Billy Carter was a constant embarrassment to his brother one-term President Jimmy Carter. Despite promoting “Redneck Power” pickup trucks, Billy is best known even today for the beer that briefly carried his name.
Billy Beer was launched in 1977 by the Falls City Brewing Company. Although the can states that the beer was “brewed expressly for and with the personal approval of one of America's all-time great beer drinkers - Billy Carter,” Billy himself had no input into the design of the beer. He was selected as the spokesman because, frankly, his brother was the President and Billy was already very well known for enjoying his beer.
The beer was actually produced by four different breweries in the seventies – Falls City Brewing Company, Cold Spring Brewing, West End Brewing and Pearl Brewing Company. Around 2 billion cans were produced so even today the cans are not as nearly rare as people think.
They are so common that the Brewery Collectables Club of America – who should know about these things – note “most of these [1970s] commemorative cans are still incredibly abundant and virtually worthless, most notably the ubiquitous Billy Beer.”

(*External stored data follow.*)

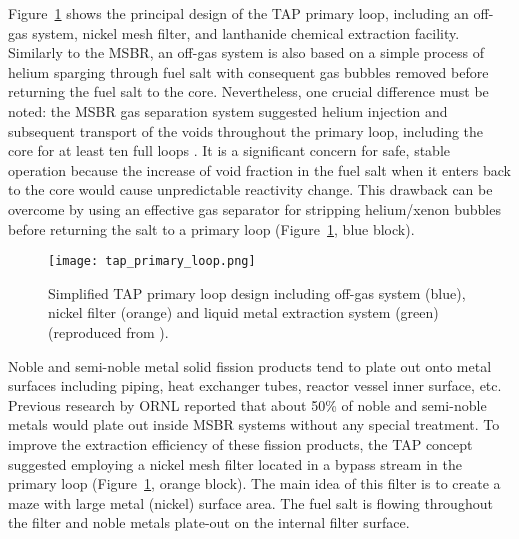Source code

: Figure~\ref{fig:tap-reproc} shows the principal design of the \gls{TAP} 
primary loop, including an off-gas system, nickel mesh filter, and lanthanide 
chemical extraction facility. Similarly to the \gls{MSBR}, an off-gas system 
is also based on a simple process of helium sparging through fuel salt with 
consequent gas bubbles removed before returning the fuel salt to the core. 
Nevertheless, one crucial difference must be noted: the \gls{MSBR} gas 
separation system suggested helium injection and subsequent transport of the 
voids throughout the primary loop, including the core for at least ten full 
loops \cite{robertson_conceptual_1971}. It is a significant concern for safe, 
stable operation because the increase of void fraction in the fuel salt when 
it enters back to the core would cause unpredictable reactivity change. This 
drawback can be overcome by using an effective gas separator for stripping 
helium/xenon bubbles before returning the salt to a primary loop 
(Figure~\ref{fig:tap-reproc}, blue block). 
\begin{figure}[htp!] %
	\centering
	\texttt{[image: tap\_primary\_loop.png]}
	\caption{Simplified \gls{TAP} primary loop design including off-gas system 
	(blue), 
		nickel filter (orange) and liquid metal extraction system (green) 
		(reproduced from \cite{transatomic_power_transatomic_2019}).}
	\label{fig:tap-reproc}
\end{figure}

Noble and semi-noble metal solid fission products tend to plate out onto metal 
surfaces including piping, heat exchanger tubes, reactor vessel inner surface, 
etc. Previous research by \gls{ORNL} \cite{robertson_conceptual_1971} reported 
that about 50\% of noble and semi-noble metals would plate out inside 
\gls{MSBR} systems without any special treatment. To improve the extraction 
efficiency of these fission products, the \gls{TAP} concept suggested 
employing a nickel mesh filter located in a bypass stream in the primary loop 
(Figure~\ref{fig:tap-reproc}, orange block). The main idea of this filter is 
to create a maze with large metal (nickel) surface area. The fuel salt is  
flowing throughout the filter and noble metals plate-out on the internal  
filter surface.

While there are frequently adverts offering to sell Billy Beer for hundreds or even thousands of dollars a can, the experts warn that these are basically fraudulent. Billy Beer sells for around US50c to a couple of dollars on eBay but the actual value to a collector is probably around 25c but only if it is in good condition and the collector – for some reason – really wants one.
So, all those people who were hoping that old sixer of Billy in the basement was going to see them through retirement should probably consult a financial planner. Billy Carter should have done that– after Billy Beer collapsed, he had to sell his home to settle the back taxes he owed the IRS.